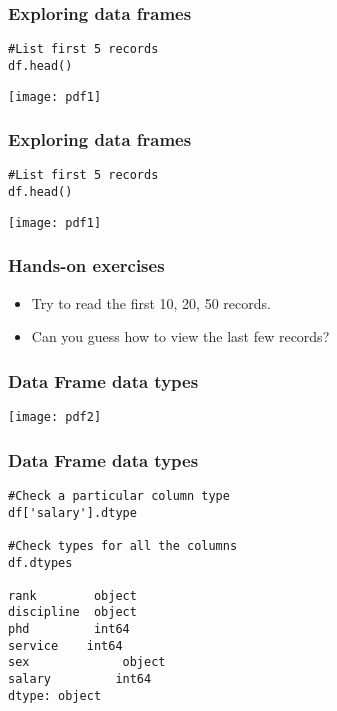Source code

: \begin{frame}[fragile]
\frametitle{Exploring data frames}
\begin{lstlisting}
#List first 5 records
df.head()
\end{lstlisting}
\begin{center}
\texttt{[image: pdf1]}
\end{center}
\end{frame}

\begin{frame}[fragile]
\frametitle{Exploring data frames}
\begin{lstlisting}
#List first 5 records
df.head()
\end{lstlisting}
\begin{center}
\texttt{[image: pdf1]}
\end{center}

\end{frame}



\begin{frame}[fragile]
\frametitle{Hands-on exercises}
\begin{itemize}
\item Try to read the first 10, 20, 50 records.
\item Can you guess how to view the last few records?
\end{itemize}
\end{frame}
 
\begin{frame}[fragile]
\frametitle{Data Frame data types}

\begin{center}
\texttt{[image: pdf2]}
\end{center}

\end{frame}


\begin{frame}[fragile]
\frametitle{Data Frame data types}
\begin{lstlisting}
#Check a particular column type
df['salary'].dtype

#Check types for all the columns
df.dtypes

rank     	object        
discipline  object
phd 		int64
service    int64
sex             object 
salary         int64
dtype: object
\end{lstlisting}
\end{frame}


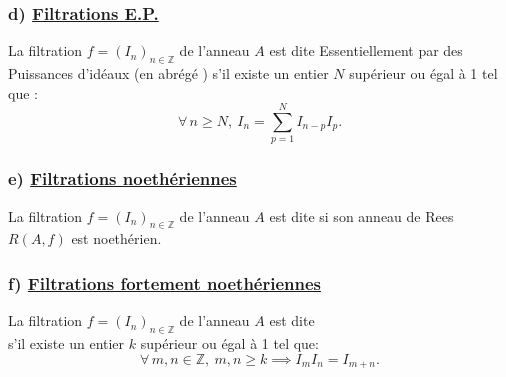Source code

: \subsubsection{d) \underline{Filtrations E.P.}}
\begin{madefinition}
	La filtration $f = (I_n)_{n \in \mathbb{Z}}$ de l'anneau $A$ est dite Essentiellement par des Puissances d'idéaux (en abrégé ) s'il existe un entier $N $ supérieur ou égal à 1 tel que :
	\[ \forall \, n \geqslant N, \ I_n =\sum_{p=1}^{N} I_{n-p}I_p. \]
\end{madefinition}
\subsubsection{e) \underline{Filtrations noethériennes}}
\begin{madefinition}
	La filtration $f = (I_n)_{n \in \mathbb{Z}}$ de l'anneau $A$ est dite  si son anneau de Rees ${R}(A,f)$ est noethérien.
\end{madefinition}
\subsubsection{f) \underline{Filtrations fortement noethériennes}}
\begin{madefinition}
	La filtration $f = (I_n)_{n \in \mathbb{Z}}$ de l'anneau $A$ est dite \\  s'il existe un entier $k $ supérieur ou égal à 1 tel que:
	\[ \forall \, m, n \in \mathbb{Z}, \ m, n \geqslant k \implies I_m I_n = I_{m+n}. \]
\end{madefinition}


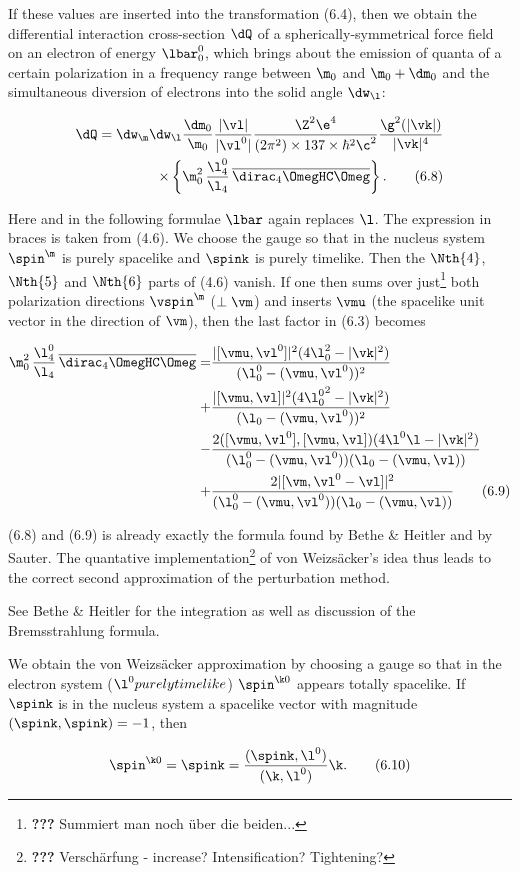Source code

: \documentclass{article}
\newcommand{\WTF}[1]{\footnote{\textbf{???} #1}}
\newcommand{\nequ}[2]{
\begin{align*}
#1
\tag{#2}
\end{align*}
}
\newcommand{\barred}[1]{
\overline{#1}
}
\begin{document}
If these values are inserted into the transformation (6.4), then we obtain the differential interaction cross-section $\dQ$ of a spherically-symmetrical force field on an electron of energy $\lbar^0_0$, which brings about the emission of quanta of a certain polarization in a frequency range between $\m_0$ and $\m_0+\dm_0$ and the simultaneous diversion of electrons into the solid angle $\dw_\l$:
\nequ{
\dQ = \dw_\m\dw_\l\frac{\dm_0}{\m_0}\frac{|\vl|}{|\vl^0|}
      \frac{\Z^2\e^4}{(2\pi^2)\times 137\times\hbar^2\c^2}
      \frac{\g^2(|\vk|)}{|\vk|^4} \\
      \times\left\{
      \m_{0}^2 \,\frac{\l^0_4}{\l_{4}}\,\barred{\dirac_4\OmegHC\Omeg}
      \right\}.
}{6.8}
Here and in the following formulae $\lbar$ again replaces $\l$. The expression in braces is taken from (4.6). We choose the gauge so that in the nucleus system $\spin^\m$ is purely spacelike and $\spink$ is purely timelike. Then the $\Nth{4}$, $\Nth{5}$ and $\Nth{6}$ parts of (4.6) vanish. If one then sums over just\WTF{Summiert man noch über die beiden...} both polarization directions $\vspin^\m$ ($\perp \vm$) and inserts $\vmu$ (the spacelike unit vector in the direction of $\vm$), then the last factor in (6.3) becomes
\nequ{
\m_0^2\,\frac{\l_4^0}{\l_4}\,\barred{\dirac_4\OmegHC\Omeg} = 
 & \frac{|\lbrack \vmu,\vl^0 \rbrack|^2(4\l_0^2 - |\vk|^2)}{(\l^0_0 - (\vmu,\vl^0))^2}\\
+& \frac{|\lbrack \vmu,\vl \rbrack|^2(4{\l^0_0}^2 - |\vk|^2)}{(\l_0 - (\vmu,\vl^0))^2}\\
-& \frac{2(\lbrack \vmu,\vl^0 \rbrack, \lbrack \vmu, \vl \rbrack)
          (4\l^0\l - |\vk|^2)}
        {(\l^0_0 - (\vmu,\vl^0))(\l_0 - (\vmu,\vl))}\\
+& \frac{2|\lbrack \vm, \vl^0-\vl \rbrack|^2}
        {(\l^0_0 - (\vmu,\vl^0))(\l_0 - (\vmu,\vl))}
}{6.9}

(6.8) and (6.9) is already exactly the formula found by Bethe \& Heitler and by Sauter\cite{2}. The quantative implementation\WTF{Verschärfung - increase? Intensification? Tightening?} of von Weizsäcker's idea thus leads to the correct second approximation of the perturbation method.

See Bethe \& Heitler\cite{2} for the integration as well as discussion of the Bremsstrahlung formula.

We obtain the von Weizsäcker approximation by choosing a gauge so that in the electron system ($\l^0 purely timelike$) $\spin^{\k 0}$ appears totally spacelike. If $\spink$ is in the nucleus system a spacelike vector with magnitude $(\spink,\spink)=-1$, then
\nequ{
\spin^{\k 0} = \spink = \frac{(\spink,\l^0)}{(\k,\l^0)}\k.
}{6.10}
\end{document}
++++++++++++++++++++
### Task brief
Leave the pictures out and restate the listing word for word.

### Solution for this problem
Source code

: \begin{frame}[fragile]
\frametitle{Exploring data frames}
\begin{lstlisting}
#List first 5 records
df.head()
\end{lstlisting}
\begin{center}
\texttt{[image: pdf1]}
\end{center}
\end{frame}

\begin{frame}[fragile]
\frametitle{Exploring data frames}
\begin{lstlisting}
#List first 5 records
df.head()
\end{lstlisting}
\begin{center}
\texttt{[image: pdf1]}
\end{center}

\end{frame}



\begin{frame}[fragile]
\frametitle{Hands-on exercises}
\begin{itemize}
\item Try to read the first 10, 20, 50 records.
\item Can you guess how to view the last few records?
\end{itemize}
\end{frame}
 
\begin{frame}[fragile]
\frametitle{Data Frame data types}

\begin{center}
\texttt{[image: pdf2]}
\end{center}

\end{frame}


\begin{frame}[fragile]
\frametitle{Data Frame data types}
\begin{lstlisting}
#Check a particular column type
df['salary'].dtype

#Check types for all the columns
df.dtypes

rank     	object        
discipline  object
phd 		int64
service    int64
sex             object 
salary         int64
dtype: object
\end{lstlisting}
\end{frame}


Source code

: \subsubsection{d) \underline{Filtrations E.P.}}
\begin{madefinition}
	La filtration $f = (I_n)_{n \in \mathbb{Z}}$ de l'anneau $A$ est dite Essentiellement par des Puissances d'idéaux (en abrégé ) s'il existe un entier $N $ supérieur ou égal à 1 tel que :
	\[ \forall \, n \geqslant N, \ I_n =\sum_{p=1}^{N} I_{n-p}I_p. \]
\end{madefinition}
\subsubsection{e) \underline{Filtrations noethériennes}}
\begin{madefinition}
	La filtration $f = (I_n)_{n \in \mathbb{Z}}$ de l'anneau $A$ est dite  si son anneau de Rees ${R}(A,f)$ est noethérien.
\end{madefinition}
\subsubsection{f) \underline{Filtrations fortement noethériennes}}
\begin{madefinition}
	La filtration $f = (I_n)_{n \in \mathbb{Z}}$ de l'anneau $A$ est dite \\  s'il existe un entier $k $ supérieur ou égal à 1 tel que:
	\[ \forall \, m, n \in \mathbb{Z}, \ m, n \geqslant k \implies I_m I_n = I_{m+n}. \]
\end{madefinition}


Source code

: \documentclass{article}
\newcommand{\WTF}[1]{\footnote{\textbf{???} #1}}
\newcommand{\nequ}[2]{
\begin{align*}
#1
\tag{#2}
\end{align*}
}
\newcommand{\barred}[1]{
\overline{#1}
}
\begin{document}
If these values are inserted into the transformation (6.4), then we obtain the differential interaction cross-section $\dQ$ of a spherically-symmetrical force field on an electron of energy $\lbar^0_0$, which brings about the emission of quanta of a certain polarization in a frequency range between $\m_0$ and $\m_0+\dm_0$ and the simultaneous diversion of electrons into the solid angle $\dw_\l$:
\nequ{
\dQ = \dw_\m\dw_\l\frac{\dm_0}{\m_0}\frac{|\vl|}{|\vl^0|}
      \frac{\Z^2\e^4}{(2\pi^2)\times 137\times\hbar^2\c^2}
      \frac{\g^2(|\vk|)}{|\vk|^4} \\
      \times\left\{
      \m_{0}^2 \,\frac{\l^0_4}{\l_{4}}\,\barred{\dirac_4\OmegHC\Omeg}
      \right\}.
}{6.8}
Here and in the following formulae $\lbar$ again replaces $\l$. The expression in braces is taken from (4.6). We choose the gauge so that in the nucleus system $\spin^\m$ is purely spacelike and $\spink$ is purely timelike. Then the $\Nth{4}$, $\Nth{5}$ and $\Nth{6}$ parts of (4.6) vanish. If one then sums over just\WTF{Summiert man noch über die beiden...} both polarization directions $\vspin^\m$ ($\perp \vm$) and inserts $\vmu$ (the spacelike unit vector in the direction of $\vm$), then the last factor in (6.3) becomes
\nequ{
\m_0^2\,\frac{\l_4^0}{\l_4}\,\barred{\dirac_4\OmegHC\Omeg} = 
 & \frac{|\lbrack \vmu,\vl^0 \rbrack|^2(4\l_0^2 - |\vk|^2)}{(\l^0_0 - (\vmu,\vl^0))^2}\\
+& \frac{|\lbrack \vmu,\vl \rbrack|^2(4{\l^0_0}^2 - |\vk|^2)}{(\l_0 - (\vmu,\vl^0))^2}\\
-& \frac{2(\lbrack \vmu,\vl^0 \rbrack, \lbrack \vmu, \vl \rbrack)
          (4\l^0\l - |\vk|^2)}
        {(\l^0_0 - (\vmu,\vl^0))(\l_0 - (\vmu,\vl))}\\
+& \frac{2|\lbrack \vm, \vl^0-\vl \rbrack|^2}
        {(\l^0_0 - (\vmu,\vl^0))(\l_0 - (\vmu,\vl))}
}{6.9}

(6.8) and (6.9) is already exactly the formula found by Bethe \& Heitler and by Sauter\cite{2}. The quantative implementation\WTF{Verschärfung - increase? Intensification? Tightening?} of von Weizsäcker's idea thus leads to the correct second approximation of the perturbation method.

See Bethe \& Heitler\cite{2} for the integration as well as discussion of the Bremsstrahlung formula.

We obtain the von Weizsäcker approximation by choosing a gauge so that in the electron system ($\l^0 purely timelike$) $\spin^{\k 0}$ appears totally spacelike. If $\spink$ is in the nucleus system a spacelike vector with magnitude $(\spink,\spink)=-1$, then
\nequ{
\spin^{\k 0} = \spink = \frac{(\spink,\l^0)}{(\k,\l^0)}\k.
}{6.10}
\end{document}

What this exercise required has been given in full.